Stored data entries:
- - - -

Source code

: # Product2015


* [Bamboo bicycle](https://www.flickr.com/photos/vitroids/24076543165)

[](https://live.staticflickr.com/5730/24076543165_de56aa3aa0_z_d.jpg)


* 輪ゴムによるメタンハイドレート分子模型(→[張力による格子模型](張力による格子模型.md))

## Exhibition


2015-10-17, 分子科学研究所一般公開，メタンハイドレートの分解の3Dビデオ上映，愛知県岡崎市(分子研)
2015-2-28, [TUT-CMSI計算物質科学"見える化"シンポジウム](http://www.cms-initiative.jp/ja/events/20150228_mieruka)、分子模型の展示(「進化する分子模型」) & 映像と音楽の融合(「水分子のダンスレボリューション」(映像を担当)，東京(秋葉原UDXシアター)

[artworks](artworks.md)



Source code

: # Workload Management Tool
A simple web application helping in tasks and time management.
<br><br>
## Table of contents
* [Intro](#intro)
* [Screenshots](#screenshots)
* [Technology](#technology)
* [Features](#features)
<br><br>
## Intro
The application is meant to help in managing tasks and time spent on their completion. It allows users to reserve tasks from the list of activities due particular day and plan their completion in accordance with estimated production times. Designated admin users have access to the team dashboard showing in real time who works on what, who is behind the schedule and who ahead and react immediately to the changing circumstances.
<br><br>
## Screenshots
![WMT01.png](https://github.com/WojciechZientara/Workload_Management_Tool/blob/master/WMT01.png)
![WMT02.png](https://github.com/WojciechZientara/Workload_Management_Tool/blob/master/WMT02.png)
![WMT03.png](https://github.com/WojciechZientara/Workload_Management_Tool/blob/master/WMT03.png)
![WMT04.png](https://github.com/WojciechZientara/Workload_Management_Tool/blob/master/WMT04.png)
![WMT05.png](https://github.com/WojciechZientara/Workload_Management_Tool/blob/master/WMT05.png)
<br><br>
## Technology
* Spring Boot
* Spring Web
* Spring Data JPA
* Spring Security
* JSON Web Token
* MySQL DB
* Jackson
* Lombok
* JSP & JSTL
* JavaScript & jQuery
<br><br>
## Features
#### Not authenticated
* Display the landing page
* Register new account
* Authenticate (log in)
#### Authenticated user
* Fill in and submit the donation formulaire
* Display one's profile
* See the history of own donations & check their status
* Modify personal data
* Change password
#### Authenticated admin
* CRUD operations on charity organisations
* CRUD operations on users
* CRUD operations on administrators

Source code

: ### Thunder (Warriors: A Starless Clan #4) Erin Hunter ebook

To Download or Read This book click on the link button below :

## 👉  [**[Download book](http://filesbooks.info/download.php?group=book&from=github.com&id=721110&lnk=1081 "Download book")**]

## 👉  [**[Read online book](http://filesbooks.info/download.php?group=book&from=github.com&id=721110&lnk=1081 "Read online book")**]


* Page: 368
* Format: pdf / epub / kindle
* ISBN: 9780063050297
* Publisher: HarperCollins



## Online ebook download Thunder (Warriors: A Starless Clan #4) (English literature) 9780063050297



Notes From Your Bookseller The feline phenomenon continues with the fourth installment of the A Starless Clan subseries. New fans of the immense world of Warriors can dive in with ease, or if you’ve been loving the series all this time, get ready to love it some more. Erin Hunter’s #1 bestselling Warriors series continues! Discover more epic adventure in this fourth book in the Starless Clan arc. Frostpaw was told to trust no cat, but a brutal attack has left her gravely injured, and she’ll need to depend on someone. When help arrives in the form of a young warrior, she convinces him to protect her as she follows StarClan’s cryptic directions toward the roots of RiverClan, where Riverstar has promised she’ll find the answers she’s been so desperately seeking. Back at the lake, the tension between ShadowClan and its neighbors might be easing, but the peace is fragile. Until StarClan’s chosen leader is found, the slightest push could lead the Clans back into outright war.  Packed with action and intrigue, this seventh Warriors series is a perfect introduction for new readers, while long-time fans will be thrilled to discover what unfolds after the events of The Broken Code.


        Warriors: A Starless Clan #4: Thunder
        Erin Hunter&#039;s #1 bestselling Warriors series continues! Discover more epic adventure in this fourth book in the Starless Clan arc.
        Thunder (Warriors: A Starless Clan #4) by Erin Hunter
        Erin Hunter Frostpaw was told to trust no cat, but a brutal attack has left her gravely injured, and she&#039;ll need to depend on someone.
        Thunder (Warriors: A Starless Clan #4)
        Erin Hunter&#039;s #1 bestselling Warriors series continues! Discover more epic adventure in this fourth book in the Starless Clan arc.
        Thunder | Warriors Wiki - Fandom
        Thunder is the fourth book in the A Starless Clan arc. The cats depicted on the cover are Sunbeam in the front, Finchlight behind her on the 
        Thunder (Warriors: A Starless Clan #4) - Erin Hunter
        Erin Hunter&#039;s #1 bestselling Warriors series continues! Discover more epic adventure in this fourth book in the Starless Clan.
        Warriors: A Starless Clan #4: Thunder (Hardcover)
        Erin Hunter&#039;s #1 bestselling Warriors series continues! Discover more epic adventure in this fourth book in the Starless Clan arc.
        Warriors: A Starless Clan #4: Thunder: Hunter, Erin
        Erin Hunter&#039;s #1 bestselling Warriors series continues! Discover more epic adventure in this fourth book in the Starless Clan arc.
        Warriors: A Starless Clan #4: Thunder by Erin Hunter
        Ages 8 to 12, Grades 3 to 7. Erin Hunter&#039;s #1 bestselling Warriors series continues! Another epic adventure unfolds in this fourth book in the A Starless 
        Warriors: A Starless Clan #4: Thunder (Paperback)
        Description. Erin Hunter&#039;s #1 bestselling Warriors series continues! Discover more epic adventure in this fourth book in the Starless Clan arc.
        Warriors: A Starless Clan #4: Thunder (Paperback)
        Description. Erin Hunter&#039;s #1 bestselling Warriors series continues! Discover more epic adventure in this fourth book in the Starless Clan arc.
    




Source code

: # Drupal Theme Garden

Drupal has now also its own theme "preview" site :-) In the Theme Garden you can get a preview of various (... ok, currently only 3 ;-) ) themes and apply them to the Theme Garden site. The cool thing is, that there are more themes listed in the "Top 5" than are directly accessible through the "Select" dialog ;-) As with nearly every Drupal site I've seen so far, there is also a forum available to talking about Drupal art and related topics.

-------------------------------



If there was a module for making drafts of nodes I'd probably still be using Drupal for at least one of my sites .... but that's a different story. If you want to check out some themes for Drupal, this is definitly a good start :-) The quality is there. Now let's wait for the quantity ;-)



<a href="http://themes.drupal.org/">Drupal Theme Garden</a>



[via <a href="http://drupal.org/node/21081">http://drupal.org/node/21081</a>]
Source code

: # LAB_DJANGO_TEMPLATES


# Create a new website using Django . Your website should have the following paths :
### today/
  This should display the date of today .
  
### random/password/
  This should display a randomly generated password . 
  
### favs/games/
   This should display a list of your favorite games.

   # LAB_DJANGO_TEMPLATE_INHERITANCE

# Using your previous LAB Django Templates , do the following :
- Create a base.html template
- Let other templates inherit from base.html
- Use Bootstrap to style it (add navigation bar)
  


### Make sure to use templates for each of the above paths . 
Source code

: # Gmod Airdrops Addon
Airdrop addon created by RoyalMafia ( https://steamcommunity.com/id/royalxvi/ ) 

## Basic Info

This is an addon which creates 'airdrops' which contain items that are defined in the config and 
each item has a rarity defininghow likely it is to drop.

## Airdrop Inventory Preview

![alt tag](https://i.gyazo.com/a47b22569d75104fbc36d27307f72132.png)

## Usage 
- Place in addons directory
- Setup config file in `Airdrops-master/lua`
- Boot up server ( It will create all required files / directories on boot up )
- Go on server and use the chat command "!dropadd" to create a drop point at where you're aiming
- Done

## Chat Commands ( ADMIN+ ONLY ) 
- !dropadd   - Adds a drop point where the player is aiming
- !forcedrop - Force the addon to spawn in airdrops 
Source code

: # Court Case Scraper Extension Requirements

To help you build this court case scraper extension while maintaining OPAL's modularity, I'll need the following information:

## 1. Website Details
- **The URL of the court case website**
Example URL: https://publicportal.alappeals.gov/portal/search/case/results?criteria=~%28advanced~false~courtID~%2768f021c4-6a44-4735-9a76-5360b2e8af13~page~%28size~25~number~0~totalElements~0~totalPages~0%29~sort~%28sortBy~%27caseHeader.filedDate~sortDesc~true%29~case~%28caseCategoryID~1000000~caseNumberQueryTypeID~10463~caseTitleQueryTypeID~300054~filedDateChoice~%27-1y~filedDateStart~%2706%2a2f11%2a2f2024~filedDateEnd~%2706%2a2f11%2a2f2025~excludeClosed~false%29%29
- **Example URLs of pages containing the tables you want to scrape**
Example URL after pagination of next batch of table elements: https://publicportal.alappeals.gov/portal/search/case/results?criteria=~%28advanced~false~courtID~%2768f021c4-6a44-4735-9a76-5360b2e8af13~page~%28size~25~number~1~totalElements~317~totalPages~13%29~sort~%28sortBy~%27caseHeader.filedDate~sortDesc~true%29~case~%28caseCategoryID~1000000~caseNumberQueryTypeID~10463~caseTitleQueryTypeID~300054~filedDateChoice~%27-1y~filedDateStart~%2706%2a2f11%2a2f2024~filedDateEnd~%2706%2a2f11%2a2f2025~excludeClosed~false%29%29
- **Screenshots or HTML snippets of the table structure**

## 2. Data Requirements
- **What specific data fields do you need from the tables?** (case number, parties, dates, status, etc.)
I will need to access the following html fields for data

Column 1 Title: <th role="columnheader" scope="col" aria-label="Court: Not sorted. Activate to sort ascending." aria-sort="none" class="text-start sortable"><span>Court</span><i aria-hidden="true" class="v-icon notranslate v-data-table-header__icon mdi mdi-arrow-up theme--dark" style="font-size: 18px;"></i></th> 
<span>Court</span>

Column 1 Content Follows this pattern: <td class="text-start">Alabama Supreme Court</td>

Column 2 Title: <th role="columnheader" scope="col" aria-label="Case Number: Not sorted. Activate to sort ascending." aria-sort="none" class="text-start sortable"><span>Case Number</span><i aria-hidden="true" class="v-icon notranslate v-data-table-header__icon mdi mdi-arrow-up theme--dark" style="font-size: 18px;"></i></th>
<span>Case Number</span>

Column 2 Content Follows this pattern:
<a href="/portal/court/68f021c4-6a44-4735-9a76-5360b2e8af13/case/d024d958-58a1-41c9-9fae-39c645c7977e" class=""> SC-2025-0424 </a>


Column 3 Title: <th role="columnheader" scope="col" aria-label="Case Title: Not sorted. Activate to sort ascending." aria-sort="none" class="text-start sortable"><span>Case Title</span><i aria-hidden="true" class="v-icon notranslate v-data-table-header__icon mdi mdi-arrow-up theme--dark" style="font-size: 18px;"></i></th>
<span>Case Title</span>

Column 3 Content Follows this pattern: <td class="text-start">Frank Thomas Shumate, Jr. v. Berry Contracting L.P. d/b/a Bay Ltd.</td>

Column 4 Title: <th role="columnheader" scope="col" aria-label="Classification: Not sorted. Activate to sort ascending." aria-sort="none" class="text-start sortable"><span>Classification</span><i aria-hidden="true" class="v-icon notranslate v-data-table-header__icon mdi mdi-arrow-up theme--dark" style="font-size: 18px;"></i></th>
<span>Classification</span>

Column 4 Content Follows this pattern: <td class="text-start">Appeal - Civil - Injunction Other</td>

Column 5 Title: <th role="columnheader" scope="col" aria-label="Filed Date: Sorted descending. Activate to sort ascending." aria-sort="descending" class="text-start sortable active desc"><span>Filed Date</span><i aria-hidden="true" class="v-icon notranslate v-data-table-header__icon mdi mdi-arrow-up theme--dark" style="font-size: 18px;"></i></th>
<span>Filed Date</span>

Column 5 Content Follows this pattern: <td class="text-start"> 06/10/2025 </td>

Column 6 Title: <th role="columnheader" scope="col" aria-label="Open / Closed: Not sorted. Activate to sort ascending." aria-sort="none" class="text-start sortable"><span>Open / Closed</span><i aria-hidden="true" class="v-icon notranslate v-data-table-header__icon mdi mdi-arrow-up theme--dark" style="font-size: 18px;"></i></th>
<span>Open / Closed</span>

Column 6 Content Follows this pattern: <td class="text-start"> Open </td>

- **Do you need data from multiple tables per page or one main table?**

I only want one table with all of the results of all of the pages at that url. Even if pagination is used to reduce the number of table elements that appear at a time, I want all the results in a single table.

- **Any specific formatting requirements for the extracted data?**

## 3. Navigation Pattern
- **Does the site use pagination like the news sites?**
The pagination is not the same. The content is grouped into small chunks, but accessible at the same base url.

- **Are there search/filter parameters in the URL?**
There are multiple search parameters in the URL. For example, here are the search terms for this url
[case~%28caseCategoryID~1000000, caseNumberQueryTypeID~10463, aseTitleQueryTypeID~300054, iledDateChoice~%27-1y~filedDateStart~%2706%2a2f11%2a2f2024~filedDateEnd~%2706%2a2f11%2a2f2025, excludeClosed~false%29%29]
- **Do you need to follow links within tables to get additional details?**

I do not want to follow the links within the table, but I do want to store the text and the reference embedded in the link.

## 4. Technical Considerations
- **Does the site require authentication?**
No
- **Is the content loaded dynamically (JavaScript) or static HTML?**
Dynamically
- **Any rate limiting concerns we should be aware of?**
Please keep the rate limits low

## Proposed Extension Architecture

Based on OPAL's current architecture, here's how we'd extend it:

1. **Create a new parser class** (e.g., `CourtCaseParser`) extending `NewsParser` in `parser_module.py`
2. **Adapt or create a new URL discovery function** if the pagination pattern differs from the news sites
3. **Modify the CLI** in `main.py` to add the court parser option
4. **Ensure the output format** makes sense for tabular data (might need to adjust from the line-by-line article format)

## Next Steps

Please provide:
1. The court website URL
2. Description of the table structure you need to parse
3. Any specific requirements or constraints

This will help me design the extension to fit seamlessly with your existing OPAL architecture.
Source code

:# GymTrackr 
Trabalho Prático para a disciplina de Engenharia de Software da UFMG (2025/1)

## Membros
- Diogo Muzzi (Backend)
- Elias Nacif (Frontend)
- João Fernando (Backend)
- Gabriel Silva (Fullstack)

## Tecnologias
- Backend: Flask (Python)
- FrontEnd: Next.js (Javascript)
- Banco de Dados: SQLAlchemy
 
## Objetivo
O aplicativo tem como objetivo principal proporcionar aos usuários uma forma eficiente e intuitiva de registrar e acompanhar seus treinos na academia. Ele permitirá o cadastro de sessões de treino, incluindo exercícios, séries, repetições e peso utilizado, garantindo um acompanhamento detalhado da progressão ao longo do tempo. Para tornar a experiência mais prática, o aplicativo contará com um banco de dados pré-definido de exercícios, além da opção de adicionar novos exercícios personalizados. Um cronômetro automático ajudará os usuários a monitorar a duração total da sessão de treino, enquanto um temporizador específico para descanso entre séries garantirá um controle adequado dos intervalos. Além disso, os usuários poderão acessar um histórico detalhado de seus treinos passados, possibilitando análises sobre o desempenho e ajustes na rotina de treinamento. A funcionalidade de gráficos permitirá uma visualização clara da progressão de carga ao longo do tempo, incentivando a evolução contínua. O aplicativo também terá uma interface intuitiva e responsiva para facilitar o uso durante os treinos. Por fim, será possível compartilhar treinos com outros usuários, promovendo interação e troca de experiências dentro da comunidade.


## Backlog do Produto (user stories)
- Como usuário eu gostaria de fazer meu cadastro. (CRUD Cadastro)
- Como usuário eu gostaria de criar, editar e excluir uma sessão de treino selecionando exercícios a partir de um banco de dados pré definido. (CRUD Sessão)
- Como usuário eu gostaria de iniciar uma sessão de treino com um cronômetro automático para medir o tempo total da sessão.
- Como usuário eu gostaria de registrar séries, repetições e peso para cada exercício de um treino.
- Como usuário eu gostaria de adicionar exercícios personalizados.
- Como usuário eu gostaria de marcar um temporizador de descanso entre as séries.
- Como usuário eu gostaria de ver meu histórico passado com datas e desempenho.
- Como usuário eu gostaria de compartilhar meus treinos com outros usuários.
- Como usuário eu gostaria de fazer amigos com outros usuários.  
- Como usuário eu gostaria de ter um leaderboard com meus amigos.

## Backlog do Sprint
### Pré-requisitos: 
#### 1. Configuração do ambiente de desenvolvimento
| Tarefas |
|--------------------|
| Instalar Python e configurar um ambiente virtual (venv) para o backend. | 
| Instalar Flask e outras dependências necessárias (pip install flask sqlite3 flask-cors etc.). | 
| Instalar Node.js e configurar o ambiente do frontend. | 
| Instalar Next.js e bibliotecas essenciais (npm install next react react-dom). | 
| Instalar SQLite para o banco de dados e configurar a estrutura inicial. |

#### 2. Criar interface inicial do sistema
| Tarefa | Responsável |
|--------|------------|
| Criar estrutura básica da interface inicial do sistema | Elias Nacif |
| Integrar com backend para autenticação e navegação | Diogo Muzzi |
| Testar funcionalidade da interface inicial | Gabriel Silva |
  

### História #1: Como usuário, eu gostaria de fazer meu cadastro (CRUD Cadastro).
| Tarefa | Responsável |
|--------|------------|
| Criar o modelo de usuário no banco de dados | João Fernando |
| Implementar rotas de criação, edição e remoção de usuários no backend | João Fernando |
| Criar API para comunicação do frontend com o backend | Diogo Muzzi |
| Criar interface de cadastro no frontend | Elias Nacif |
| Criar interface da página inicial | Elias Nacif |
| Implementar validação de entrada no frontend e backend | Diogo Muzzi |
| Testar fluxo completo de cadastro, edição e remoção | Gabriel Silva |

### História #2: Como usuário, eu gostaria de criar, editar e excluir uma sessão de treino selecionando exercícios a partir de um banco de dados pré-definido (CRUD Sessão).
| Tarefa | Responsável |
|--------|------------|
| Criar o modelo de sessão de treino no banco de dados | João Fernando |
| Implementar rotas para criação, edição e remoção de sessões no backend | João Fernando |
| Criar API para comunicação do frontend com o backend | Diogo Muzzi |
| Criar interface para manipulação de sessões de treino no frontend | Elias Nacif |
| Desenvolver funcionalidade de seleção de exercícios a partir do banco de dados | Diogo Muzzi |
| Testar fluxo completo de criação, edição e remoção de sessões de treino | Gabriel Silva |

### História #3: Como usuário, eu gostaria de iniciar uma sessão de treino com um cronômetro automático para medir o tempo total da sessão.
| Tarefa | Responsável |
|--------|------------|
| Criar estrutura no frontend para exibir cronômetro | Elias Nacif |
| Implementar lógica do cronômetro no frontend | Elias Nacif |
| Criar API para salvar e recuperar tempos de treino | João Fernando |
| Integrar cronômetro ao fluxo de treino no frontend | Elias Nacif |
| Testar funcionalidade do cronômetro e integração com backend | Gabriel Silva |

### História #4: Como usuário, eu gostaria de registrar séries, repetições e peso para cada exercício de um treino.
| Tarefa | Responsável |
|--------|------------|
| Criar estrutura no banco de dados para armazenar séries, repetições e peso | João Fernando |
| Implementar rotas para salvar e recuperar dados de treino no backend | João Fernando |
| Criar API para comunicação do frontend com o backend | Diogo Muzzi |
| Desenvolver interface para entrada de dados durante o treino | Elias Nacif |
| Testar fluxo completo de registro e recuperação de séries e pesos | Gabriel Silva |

- - - -

● PROBLEM TO SOLVE
The number of lines above where the word "Screenshots" occurs, and only that number, is the answer.

● ANSWER TO THIS EXERCISE
3